**ACTION ITEM:** Please return the lines below verbatim, beginning at the one that has "if budget_exhausted or" and stopping after the one that has "Everything in this", and add no other lines.

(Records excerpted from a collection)
==============================

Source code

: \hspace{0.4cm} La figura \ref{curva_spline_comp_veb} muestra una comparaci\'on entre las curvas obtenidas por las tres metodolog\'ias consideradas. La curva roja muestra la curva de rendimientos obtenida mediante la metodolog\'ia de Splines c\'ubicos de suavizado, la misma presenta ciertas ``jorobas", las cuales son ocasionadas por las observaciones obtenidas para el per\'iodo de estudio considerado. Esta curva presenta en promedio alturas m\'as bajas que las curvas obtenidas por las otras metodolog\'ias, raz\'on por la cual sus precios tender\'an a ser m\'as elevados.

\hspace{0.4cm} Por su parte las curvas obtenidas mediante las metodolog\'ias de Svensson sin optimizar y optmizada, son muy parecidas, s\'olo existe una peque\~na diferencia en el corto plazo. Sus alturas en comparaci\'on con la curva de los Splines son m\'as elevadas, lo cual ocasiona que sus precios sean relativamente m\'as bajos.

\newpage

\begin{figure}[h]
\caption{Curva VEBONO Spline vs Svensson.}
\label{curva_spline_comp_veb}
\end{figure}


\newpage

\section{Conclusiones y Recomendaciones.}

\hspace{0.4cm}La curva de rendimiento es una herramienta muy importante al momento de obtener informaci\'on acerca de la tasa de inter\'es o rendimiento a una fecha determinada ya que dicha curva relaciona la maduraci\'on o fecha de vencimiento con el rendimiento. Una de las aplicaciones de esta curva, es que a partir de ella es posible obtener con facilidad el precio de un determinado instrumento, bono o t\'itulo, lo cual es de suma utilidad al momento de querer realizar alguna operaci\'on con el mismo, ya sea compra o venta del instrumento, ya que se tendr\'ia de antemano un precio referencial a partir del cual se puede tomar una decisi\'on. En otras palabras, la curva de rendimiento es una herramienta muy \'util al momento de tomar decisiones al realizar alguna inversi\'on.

==============================

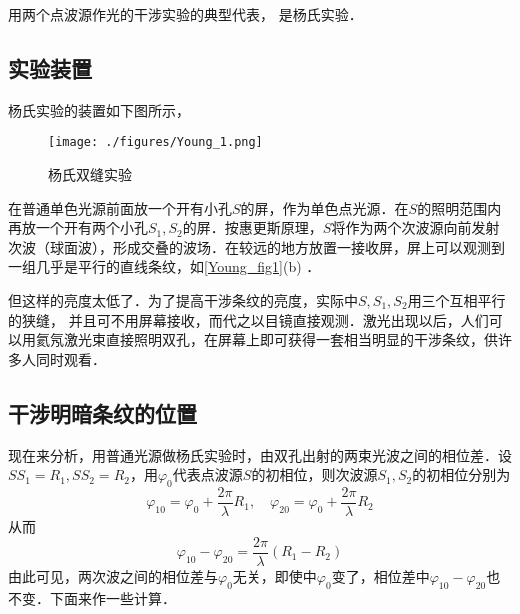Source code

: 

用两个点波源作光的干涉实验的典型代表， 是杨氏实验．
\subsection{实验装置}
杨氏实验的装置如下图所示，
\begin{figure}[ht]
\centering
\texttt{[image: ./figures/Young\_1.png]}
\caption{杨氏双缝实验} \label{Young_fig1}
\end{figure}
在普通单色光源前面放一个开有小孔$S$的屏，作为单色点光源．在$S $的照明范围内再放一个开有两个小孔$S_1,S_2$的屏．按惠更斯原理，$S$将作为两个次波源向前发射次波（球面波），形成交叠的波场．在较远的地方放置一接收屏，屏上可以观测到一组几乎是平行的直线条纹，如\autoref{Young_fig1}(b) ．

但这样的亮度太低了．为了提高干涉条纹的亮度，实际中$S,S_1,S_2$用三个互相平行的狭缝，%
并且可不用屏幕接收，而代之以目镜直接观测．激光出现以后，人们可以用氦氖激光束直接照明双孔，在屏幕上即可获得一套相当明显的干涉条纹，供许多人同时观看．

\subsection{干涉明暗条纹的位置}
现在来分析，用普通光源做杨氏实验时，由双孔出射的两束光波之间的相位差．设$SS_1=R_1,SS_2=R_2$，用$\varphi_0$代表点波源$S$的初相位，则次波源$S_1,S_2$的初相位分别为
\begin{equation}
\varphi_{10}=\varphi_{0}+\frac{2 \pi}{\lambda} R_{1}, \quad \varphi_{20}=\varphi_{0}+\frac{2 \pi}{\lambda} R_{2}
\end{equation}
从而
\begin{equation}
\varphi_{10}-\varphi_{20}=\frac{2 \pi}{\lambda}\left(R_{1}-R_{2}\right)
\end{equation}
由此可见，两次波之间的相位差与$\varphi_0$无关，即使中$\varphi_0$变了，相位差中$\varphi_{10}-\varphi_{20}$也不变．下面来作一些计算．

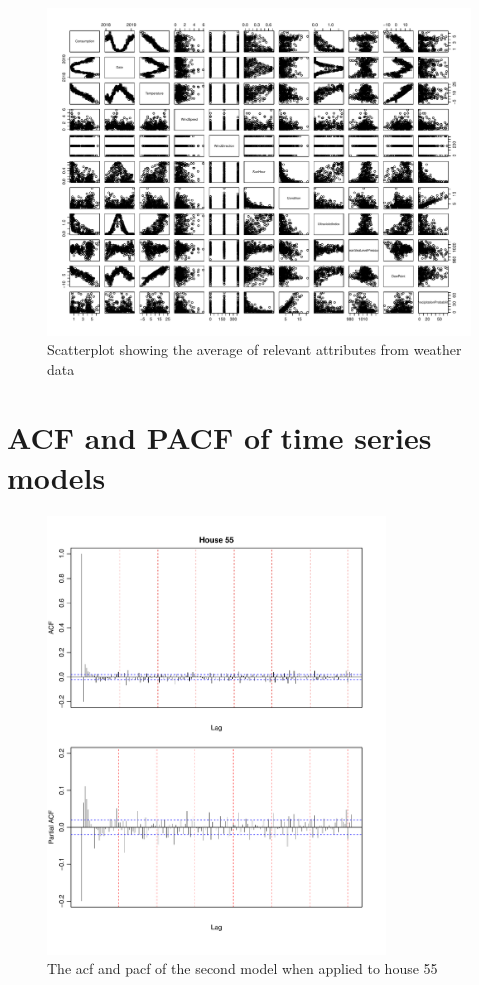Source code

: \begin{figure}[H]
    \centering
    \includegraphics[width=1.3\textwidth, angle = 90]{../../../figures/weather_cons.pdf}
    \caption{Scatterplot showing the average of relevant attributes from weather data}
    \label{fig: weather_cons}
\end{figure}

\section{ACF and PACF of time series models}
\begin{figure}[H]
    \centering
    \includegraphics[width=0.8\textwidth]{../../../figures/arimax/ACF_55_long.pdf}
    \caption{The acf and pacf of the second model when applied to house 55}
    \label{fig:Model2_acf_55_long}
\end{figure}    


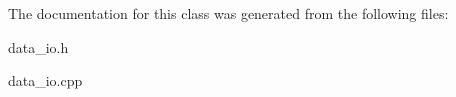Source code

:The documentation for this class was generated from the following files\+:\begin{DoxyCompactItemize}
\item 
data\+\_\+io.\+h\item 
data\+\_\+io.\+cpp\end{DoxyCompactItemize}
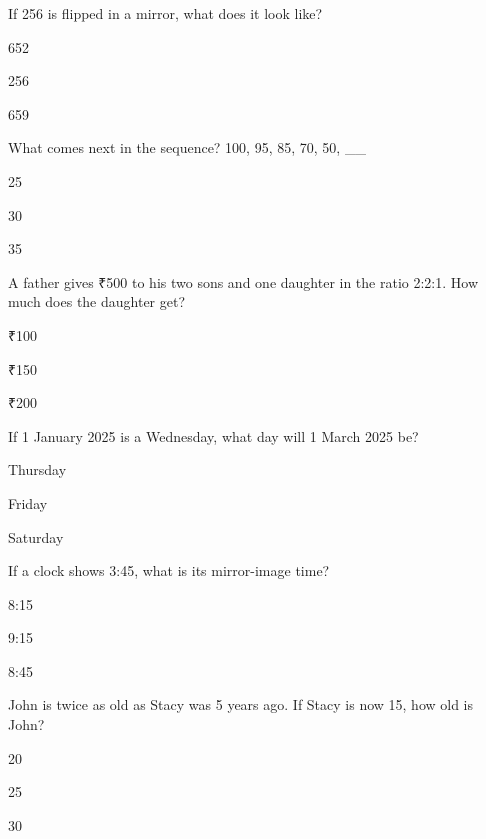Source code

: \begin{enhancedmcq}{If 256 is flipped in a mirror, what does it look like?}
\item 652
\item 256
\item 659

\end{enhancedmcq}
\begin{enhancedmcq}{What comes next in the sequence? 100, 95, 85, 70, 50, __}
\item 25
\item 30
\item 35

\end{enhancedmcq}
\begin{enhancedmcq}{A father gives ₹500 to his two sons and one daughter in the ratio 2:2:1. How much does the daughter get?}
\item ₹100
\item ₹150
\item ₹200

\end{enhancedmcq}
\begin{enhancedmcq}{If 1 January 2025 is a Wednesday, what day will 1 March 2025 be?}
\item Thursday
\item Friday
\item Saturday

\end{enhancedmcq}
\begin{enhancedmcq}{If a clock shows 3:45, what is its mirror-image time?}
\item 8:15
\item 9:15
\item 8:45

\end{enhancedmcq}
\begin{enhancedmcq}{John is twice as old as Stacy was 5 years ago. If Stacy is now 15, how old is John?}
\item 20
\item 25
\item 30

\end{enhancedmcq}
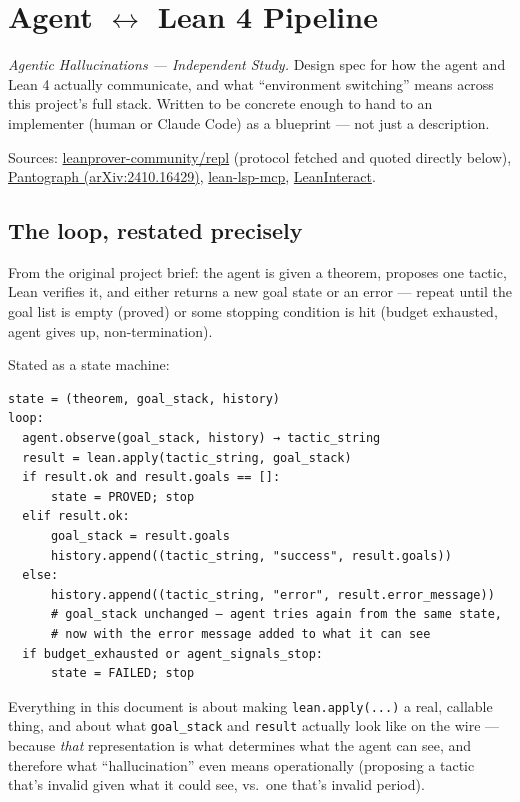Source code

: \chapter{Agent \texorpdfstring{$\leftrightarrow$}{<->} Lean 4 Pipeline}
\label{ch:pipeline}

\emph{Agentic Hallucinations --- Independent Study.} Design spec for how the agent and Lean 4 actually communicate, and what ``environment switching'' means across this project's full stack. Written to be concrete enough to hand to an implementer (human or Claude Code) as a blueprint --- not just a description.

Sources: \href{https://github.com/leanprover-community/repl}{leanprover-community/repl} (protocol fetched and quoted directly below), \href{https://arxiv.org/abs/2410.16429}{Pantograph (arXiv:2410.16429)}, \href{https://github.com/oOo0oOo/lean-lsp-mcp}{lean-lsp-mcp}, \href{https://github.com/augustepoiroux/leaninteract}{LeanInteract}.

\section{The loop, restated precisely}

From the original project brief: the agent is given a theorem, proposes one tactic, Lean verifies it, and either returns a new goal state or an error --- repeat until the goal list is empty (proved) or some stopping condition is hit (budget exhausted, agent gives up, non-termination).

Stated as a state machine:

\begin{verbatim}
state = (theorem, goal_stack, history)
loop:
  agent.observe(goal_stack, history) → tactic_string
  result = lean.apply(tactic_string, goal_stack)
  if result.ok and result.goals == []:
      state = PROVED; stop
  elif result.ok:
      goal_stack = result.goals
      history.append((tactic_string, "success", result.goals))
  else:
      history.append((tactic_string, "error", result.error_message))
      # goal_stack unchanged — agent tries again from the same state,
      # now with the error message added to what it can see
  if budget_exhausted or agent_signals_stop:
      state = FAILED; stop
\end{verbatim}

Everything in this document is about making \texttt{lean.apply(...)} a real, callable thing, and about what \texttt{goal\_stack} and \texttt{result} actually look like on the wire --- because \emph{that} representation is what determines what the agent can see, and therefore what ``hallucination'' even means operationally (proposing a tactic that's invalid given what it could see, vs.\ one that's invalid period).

==============================

**ANSWER FOR THE TASK:**
  if budget_exhausted or agent_signals_stop:
      state = FAILED; stop
\end{verbatim}

Everything in this document is about making \texttt{lean.apply(...)} a real, callable thing, and about what \texttt{goal\_stack} and \texttt{result} actually look like on the wire --- because \emph{that} representation is what determines what the agent can see, and therefore what ``hallucination'' even means operationally (proposing a tactic that's invalid given what it could see, vs.\ one that's invalid period).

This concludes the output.